RESULTS: All the patients were followed up 3 to 42 months (median, 12 months). At 3 months after treatment, the VAS score was 1.7±1.0, showing significant difference when compared with preoperative score ( t=15.000, P=0.000); and the JOA score was 16.7±1.0, showing no significant difference when compared with preoperative score ( t=1.317, P=0.205). According to ASIA grading, 6 patients with grade D before treatment had upgraded to grade E after treatment, while the remaining patients with grade E had no change in grading. The imaging examinations showed the good stability of the cervical spine.
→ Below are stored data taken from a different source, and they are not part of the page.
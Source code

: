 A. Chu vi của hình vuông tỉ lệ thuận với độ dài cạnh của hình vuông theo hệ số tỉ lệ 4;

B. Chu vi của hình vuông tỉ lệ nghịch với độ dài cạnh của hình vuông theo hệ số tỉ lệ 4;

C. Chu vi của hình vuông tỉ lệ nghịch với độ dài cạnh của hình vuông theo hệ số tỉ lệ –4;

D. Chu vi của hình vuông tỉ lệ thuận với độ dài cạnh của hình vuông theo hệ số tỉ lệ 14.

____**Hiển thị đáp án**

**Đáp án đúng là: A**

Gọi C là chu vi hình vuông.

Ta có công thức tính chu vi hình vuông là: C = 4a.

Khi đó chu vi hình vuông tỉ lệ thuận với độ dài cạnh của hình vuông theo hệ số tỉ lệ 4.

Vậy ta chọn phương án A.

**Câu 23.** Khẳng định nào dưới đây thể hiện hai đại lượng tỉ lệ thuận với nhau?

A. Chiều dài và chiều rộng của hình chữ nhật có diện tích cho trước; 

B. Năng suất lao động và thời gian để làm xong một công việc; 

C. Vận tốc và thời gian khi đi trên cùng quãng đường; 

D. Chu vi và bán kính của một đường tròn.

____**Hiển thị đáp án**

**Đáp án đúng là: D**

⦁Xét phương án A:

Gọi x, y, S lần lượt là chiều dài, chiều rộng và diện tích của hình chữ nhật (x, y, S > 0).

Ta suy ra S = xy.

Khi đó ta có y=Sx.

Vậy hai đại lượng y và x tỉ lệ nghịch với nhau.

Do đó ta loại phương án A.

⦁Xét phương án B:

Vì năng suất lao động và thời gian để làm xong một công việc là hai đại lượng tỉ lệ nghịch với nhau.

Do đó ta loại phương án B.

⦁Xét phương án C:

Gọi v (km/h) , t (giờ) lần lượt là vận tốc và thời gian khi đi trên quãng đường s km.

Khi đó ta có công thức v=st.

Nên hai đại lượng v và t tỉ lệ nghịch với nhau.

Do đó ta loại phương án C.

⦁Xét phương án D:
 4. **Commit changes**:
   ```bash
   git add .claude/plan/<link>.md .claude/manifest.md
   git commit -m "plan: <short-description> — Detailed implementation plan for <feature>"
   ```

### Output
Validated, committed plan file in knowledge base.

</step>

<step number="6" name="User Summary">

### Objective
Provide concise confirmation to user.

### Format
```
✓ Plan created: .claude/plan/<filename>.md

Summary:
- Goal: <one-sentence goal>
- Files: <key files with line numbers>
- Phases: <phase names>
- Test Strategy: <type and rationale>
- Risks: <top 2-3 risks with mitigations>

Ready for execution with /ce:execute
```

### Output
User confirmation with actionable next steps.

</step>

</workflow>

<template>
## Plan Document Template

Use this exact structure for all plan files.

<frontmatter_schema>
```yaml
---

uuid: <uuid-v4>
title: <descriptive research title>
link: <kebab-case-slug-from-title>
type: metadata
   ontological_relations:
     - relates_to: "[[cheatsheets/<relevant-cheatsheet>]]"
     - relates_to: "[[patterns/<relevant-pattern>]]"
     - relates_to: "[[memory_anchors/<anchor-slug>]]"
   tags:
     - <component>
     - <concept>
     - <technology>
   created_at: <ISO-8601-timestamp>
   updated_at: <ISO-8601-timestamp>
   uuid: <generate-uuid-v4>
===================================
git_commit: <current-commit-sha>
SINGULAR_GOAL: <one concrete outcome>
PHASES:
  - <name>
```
All patients had complete tuberculosis resection and no recurrence, and the patients who underwent internal fixation via posterior cervical approach achieved atlantoaxial or occipitalcervical bone fusion.
CONCLUSION: On the premise of regular chemotherapy, if there is no huge abscess causing dysphagia or dyspnea, atlantoaxial instability, and neurological symptoms, patients can undergo conservative treatment. If not, however, the transoral approach can be used to completely remove the tuberculosis lesion in the craniovertebral junction. One-stage debridement via transoral approach combined with posterior cervical fusion and internal fixation can achieve satisfactory effectiveness.

Entities:  

Keywords:  Craniovertebral junction; conservative treatment; internal fixation; spinal tuberculosis; surgical treatment

Mesh:

Year:  2020        PMID: 33319527      PMCID: PMC8171574          DOI: 10.7507/1002-1892.202005087

Source DB:  PubMed          Journal:  Zhongguo Xiu Fu Chong Jian Wai Ke Za Zhi        ISSN: 1002-1892


  35 in total

1.  Odontoid process pathologic fracture in spinal tuberculosis.
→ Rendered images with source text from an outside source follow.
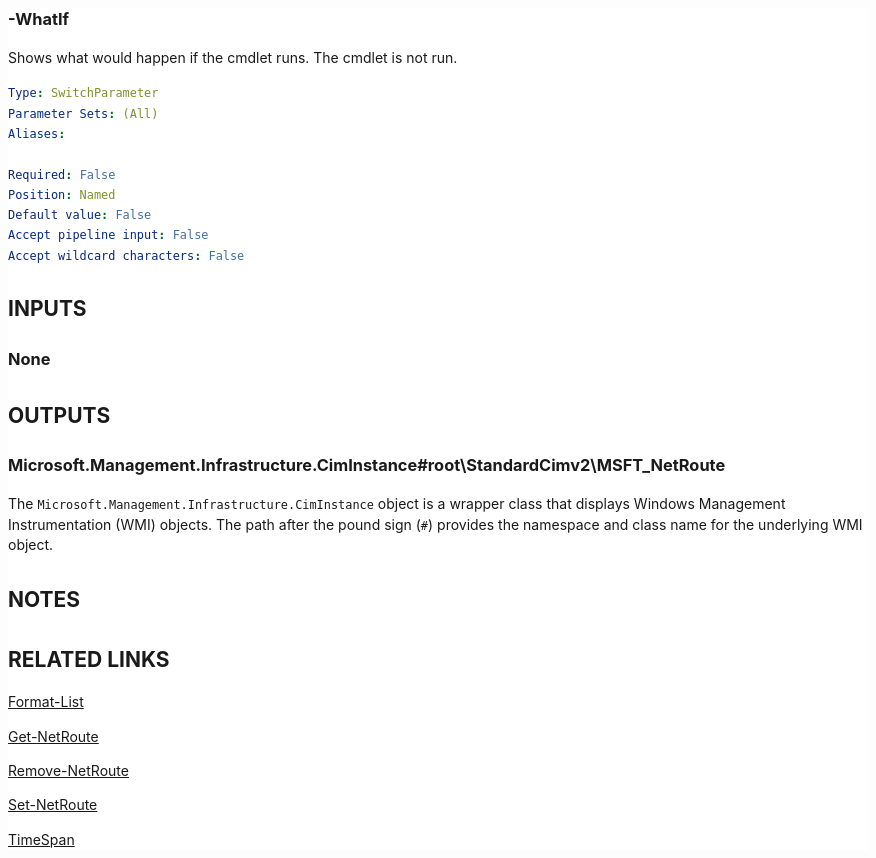 ### -WhatIf
Shows what would happen if the cmdlet runs.
The cmdlet is not run.

```yaml
Type: SwitchParameter
Parameter Sets: (All)
Aliases: 

Required: False
Position: Named
Default value: False
Accept pipeline input: False
Accept wildcard characters: False
```

## INPUTS

### None

## OUTPUTS

### Microsoft.Management.Infrastructure.CimInstance#root\StandardCimv2\MSFT_NetRoute
The `Microsoft.Management.Infrastructure.CimInstance` object is a wrapper class that displays Windows Management Instrumentation (WMI) objects.
The path after the pound sign (`#`) provides the namespace and class name for the underlying WMI object.

## NOTES

## RELATED LINKS

[Format-List](https://go.microsoft.com/fwlink/p/?LinkId=113302)

[Get-NetRoute](./Get-NetRoute.md)

[Remove-NetRoute](./Remove-NetRoute.md)

[Set-NetRoute](./Set-NetRoute.md)

[TimeSpan](https://msdn.microsoft.com/library/system.timespan.aspx)

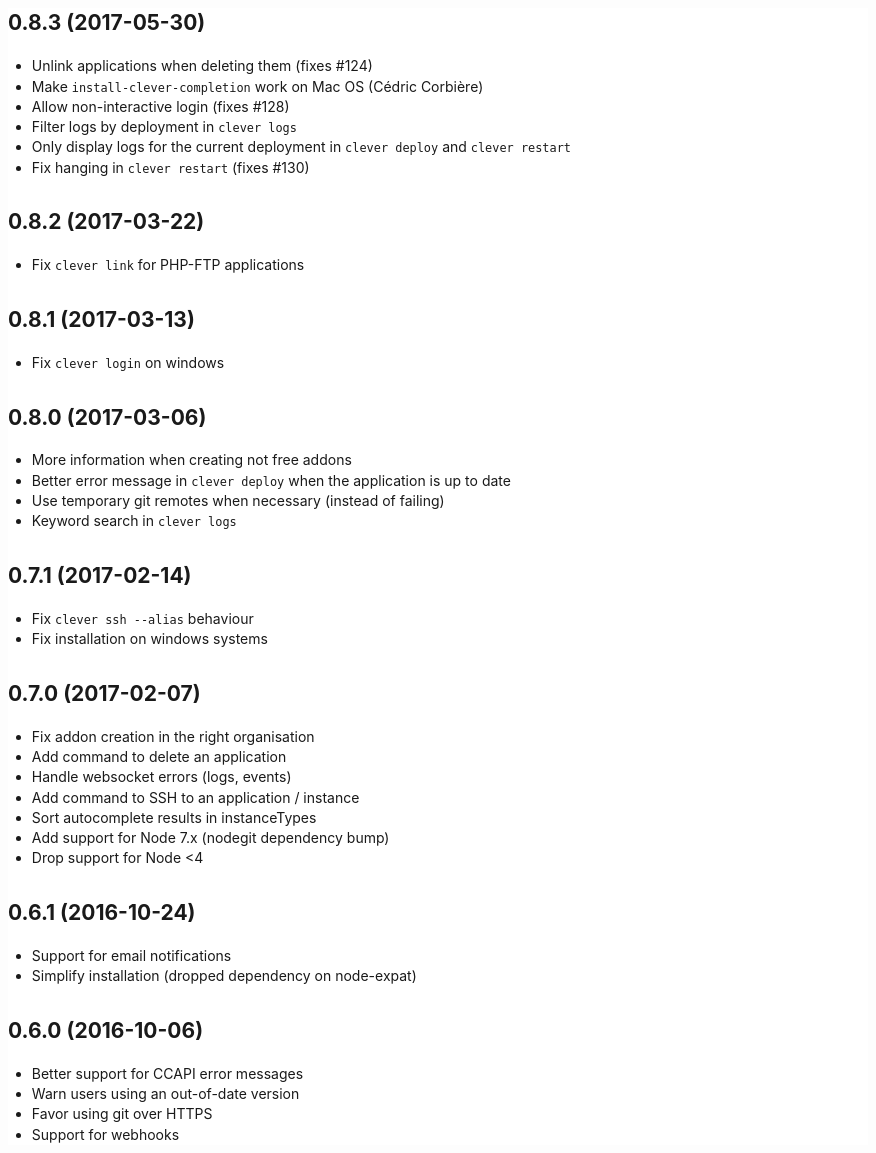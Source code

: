 ## 0.8.3 (2017-05-30)

 - Unlink applications when deleting them (fixes #124)
 - Make `install-clever-completion` work on Mac OS (Cédric Corbière)
 - Allow non-interactive login (fixes #128)
 - Filter logs by deployment in `clever logs`
 - Only display logs for the current deployment in `clever deploy` and `clever restart`
 - Fix hanging in `clever restart` (fixes #130)

## 0.8.2 (2017-03-22)

 - Fix `clever link` for PHP-FTP applications

## 0.8.1 (2017-03-13)

 - Fix `clever login` on windows

## 0.8.0 (2017-03-06)

 - More information when creating not free addons
 - Better error message in `clever deploy` when the application is up to date
 - Use temporary git remotes when necessary (instead of failing)
 - Keyword search in `clever logs`

## 0.7.1 (2017-02-14)

 - Fix `clever ssh --alias` behaviour
 - Fix installation on windows systems

## 0.7.0 (2017-02-07)

 - Fix addon creation in the right organisation
 - Add command to delete an application
 - Handle websocket errors (logs, events)
 - Add command to SSH to an application / instance
 - Sort autocomplete results in instanceTypes
 - Add support for Node 7.x (nodegit dependency bump)
 - Drop support for Node <4

## 0.6.1 (2016-10-24)

 - Support for email notifications
 - Simplify installation (dropped dependency on node-expat)

## 0.6.0 (2016-10-06)

 - Better support for CCAPI error messages
 - Warn users using an out-of-date version
 - Favor using git over HTTPS
 - Support for webhooks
Authors:  M Ould-Slimane; T Lenoir; C Dauzac; D Breitel; E Hoffmann; P Guigui; B Ilharreborde
Journal:  Orthop Traumatol Surg Res       Date:  2010-02       Impact factor: 2.256

2.  Destructive craniovertebral junction tuberculosis and antituberculosis treatment.

Authors:  Cyriac Abby Philips; T K Jayarajan
Journal:  Neurology       Date:  2018-10-02       Impact factor: 9.910

Review 3.  Spinal tuberculosis: a comprehensive review for the modern spine surgeon.

Authors:  Krishn Khanna; Sanjeev Sabharwal
Journal:  Spine J       Date:  2019-05-15       Impact factor: 4.166

4.  The results of nonoperative treatment of craniovertebral junction tuberculosis: a review of twenty-six cases.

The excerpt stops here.